クラウドの概念を理解するための基礎レベルから始まり、実際の環境構築や運用を担うアソシエイト、そして高度な設計や専門領域に特化したプロフェッショナルへと段階的にステップアップできる構造になっています。GCP資格の学習を通じて、Googleが推奨するベストプラクティスを深く理解し、システムの可用性やセキュリティを向上させる強力な武器を手に入れることができます。
GCP資格一覧と難易度(2026年最新版)
クラウド技術の導入を成功させるには、プロジェクトメンバーのスキルレベルを正確に把握することが欠かせません。現在のGCP資格は、大きく「Foundational(基礎)」「Associate(アソシエイト)」「Professional(プロフェッショナル)」の3つの階層に分類されています。
まずは、各レベルのGCP資格一覧と難易度の目安を比較表で確認してみましょう。
| 資格レベル | 代表的な資格名 | 難易度の目安 | 推奨される実務経験 |
|---|---|---|---|
| Foundational(基礎) | Cloud Digital Leader | 易しい | 経験不問 |
| Associate(中級) | Associate Cloud Engineer | 普通 | GCP実務経験6ヶ月以上 |
| Professional(上級) | Cloud Architect, Data Engineerなど | 難しい | 業界経験3年、GCP経験1年以上 |
GCP資格内での難易度の壁 AssociateレベルはGCPの「各機能の操作方法や設定手順」が問われるのに対し、Professionalレベルでは「ビジネス要件を満たすための最適なアーキテクチャ設計」が問われます。そのため、AssociateとProfessionalの間には難易度の大きな壁があり、単なる機能の暗記ではProfessionalレベルの資格には合格できません。
それぞれのGCP資格について、具体的な出題範囲と対象者の例を一覧で解説します。
Foundational(基礎レベル)
クラウドの概念やGoogle Cloudのコアサービスに関する基礎知識を問うレベルです。
- Cloud Digital Leader
- 難易度: 易しい
- 出題範囲: クラウドコンピューティングの基本概念、Google Cloudの主要プロダクトとサービス、デジタルトランスフォーメーション(DX)の推進、セキュリティとコンプライアンスの基礎。
- 対象者の例: エンジニアだけでなく、営業、マーケティング、企画などのビジネス職、クラウド初学者。

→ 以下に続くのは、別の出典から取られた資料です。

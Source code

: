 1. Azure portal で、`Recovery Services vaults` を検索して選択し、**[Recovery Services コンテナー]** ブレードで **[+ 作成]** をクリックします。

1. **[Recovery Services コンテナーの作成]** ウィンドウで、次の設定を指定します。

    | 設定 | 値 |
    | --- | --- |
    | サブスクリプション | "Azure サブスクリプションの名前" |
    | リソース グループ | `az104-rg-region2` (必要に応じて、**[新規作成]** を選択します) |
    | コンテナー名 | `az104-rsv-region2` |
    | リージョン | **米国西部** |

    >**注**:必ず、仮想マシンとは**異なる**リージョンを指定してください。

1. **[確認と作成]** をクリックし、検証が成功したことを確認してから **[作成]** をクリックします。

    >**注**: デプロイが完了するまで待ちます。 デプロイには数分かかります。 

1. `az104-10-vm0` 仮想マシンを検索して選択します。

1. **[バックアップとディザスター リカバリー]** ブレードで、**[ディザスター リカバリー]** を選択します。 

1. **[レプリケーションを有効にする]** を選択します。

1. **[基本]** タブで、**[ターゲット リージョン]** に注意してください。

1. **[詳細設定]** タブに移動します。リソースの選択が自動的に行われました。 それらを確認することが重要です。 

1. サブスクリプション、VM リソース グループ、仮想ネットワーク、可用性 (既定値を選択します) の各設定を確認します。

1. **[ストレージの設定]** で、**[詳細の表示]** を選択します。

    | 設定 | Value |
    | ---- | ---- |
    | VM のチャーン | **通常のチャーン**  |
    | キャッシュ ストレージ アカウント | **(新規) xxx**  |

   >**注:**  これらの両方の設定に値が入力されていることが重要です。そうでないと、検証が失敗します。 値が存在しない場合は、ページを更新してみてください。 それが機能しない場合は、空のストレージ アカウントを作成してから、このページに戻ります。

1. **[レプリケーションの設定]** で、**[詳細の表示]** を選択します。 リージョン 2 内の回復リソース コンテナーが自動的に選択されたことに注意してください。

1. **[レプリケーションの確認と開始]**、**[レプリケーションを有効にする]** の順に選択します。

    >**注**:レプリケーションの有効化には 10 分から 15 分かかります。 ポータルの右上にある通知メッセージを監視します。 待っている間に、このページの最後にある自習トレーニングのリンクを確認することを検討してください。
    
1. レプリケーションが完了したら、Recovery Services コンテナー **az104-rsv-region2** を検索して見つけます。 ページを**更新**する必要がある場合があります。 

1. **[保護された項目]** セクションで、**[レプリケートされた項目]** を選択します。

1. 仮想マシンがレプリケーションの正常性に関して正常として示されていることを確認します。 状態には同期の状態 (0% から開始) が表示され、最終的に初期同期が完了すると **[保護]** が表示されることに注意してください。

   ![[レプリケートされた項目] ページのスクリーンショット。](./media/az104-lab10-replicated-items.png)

(実務経験不問)
Associate(アソシエイトレベル)
Google Cloudの基本的な環境構築や運用保守を行うための技術的なスキルを問うレベルです。
- Associate Cloud Engineer
- 難易度: 普通
- 出題範囲: プロジェクトの設定、請求管理、ネットワーキング、ストレージ、データベース、コンピュートリソースのデプロイ、IAM(アクセス管理)、GCPコンソールやコマンドラインツール(gcloud)の基本的な操作。

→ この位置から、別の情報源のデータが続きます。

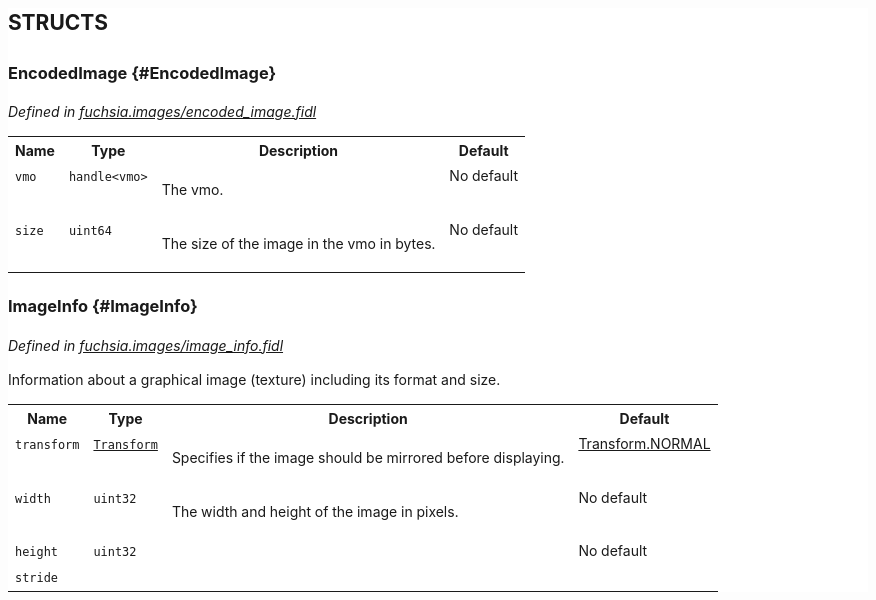

## **STRUCTS**

### EncodedImage {#EncodedImage}
*Defined in [fuchsia.images/encoded_image.fidl](https://fuchsia.googlesource.com/fuchsia/+/master/sdk/fidl/fuchsia.images/encoded_image.fidl#7)*





<table>
    <tr><th>Name</th><th>Type</th><th>Description</th><th>Default</th></tr><tr>
            <td><code>vmo</code></td>
            <td>
                <code>handle&lt;vmo&gt;</code>
            </td>
            <td><p>The vmo.</p>
</td>
            <td>No default</td>
        </tr><tr>
            <td><code>size</code></td>
            <td>
                <code>uint64</code>
            </td>
            <td><p>The size of the image in the vmo in bytes.</p>
</td>
            <td>No default</td>
        </tr>
</table>

### ImageInfo {#ImageInfo}
*Defined in [fuchsia.images/image_info.fidl](https://fuchsia.googlesource.com/fuchsia/+/master/sdk/fidl/fuchsia.images/image_info.fidl#117)*



<p>Information about a graphical image (texture) including its format and size.</p>


<table>
    <tr><th>Name</th><th>Type</th><th>Description</th><th>Default</th></tr><tr>
            <td><code>transform</code></td>
            <td>
                <code><a class='link' href='#Transform'>Transform</a></code>
            </td>
            <td><p>Specifies if the image should be mirrored before displaying.</p>
</td>
            <td><a class='link' href='#Transform.NORMAL'>Transform.NORMAL</a></td>
        </tr><tr>
            <td><code>width</code></td>
            <td>
                <code>uint32</code>
            </td>
            <td><p>The width and height of the image in pixels.</p>
</td>
            <td>No default</td>
        </tr><tr>
            <td><code>height</code></td>
            <td>
                <code>uint32</code>
            </td>
            <td></td>
            <td>No default</td>
        </tr><tr>
            <td><code>stride</code></td>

- 対象者の例: GCP環境の構築や日々の運用を行うインフラエンジニア、システム管理者。(GCPの実務経験6ヶ月以上推奨)
Professional(プロフェッショナルレベル)
高度な設計、実装、管理能力など、特定の技術領域における専門的なスキルを証明するレベルです。各資格とも業界経験3年以上、GCP実務経験1年以上が推奨されます。難易度はいずれも「難しい」に分類されます。

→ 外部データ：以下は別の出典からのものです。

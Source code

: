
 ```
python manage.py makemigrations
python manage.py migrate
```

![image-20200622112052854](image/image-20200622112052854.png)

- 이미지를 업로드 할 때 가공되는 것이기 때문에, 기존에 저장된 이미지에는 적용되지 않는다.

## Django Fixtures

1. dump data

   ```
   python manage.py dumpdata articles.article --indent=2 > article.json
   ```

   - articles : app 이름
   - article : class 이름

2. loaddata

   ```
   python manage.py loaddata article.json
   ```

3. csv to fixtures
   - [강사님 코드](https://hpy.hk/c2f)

Professional Cloud Architect
- 出題範囲: ビジネス要件に合わせたクラウドアーキテクチャの設計、セキュリティとコンプライアンスの組み込み、システムの可用性とスケーラビリティの最適化。
- 対象者の例: クラウドソリューションの全体設計を担当するインフラアーキテクト、上級インフラエンジニア。
Professional Data Engineer
- 出題範囲: BigQuery、Dataflow、Pub/Subなどを用いたデータパイプラインの構築・最適化、機械学習モデルの運用(MLOps)の知識。
- 対象者の例: データ基盤の構築・運用を担当するデータエンジニア、データサイエンティスト。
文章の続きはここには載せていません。